• _WHAT IS NEEDED_
Among the entries below, find all lines that include "ldif" and copy them.

• _DATASET EXCERPTS_
+ + + +
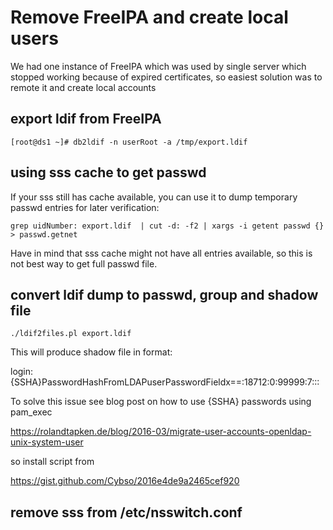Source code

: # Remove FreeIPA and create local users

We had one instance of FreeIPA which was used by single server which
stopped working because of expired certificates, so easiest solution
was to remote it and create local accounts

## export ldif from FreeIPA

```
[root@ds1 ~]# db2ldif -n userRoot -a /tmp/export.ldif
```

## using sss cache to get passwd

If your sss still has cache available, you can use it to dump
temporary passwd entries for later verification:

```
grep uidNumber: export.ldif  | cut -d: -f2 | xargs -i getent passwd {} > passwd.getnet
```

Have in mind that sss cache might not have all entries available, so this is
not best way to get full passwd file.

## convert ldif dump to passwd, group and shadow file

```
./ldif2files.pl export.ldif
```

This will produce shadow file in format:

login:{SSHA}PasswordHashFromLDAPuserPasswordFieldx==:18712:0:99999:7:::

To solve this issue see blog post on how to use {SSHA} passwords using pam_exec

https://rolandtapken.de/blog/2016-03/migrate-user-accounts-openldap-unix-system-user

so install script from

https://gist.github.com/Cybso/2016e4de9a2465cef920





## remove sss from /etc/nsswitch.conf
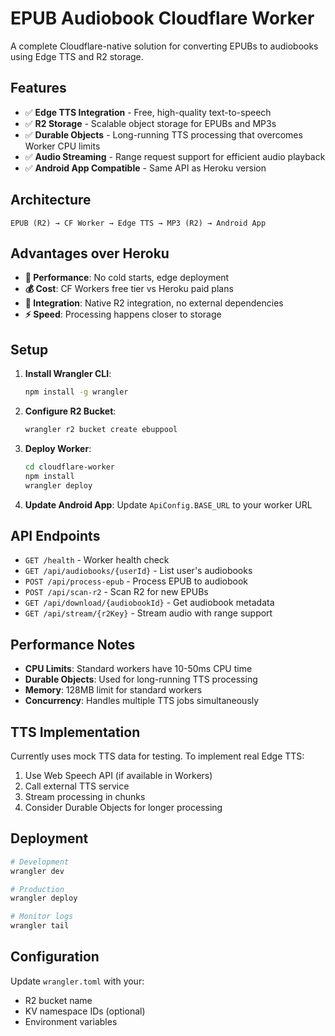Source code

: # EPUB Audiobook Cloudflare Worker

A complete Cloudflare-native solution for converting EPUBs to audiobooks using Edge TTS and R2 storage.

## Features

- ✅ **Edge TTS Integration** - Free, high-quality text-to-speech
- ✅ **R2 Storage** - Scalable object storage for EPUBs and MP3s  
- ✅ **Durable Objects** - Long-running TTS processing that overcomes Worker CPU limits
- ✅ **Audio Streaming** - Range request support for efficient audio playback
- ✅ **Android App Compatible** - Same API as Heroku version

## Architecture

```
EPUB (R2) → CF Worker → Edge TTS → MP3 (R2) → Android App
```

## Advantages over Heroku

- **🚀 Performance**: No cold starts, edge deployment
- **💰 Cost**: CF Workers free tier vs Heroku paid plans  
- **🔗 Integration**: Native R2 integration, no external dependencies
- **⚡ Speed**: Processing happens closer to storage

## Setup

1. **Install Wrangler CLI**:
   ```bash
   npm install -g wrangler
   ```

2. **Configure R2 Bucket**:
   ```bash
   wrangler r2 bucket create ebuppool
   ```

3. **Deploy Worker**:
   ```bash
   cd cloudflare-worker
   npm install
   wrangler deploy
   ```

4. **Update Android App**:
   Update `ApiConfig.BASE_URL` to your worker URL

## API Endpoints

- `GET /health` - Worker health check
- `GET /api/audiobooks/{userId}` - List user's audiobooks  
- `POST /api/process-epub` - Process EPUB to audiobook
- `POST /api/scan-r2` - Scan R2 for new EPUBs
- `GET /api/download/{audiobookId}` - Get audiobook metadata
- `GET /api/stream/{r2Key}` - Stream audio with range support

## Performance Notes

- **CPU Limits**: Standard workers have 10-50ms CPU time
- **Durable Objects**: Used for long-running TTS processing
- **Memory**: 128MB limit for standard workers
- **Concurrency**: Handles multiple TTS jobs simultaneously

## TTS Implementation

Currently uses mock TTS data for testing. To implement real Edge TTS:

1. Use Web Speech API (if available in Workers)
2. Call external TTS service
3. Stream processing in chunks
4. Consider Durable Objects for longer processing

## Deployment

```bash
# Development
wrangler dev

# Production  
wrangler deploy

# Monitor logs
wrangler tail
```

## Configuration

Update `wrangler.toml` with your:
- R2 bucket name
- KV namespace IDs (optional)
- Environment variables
+ + + +
• _SOLUTION_
## export ldif from FreeIPA
[root@ds1 ~]# db2ldif -n userRoot -a /tmp/export.ldif
grep uidNumber: export.ldif  | cut -d: -f2 | xargs -i getent passwd {} > passwd.getnet
## convert ldif dump to passwd, group and shadow file
./ldif2files.pl export.ldif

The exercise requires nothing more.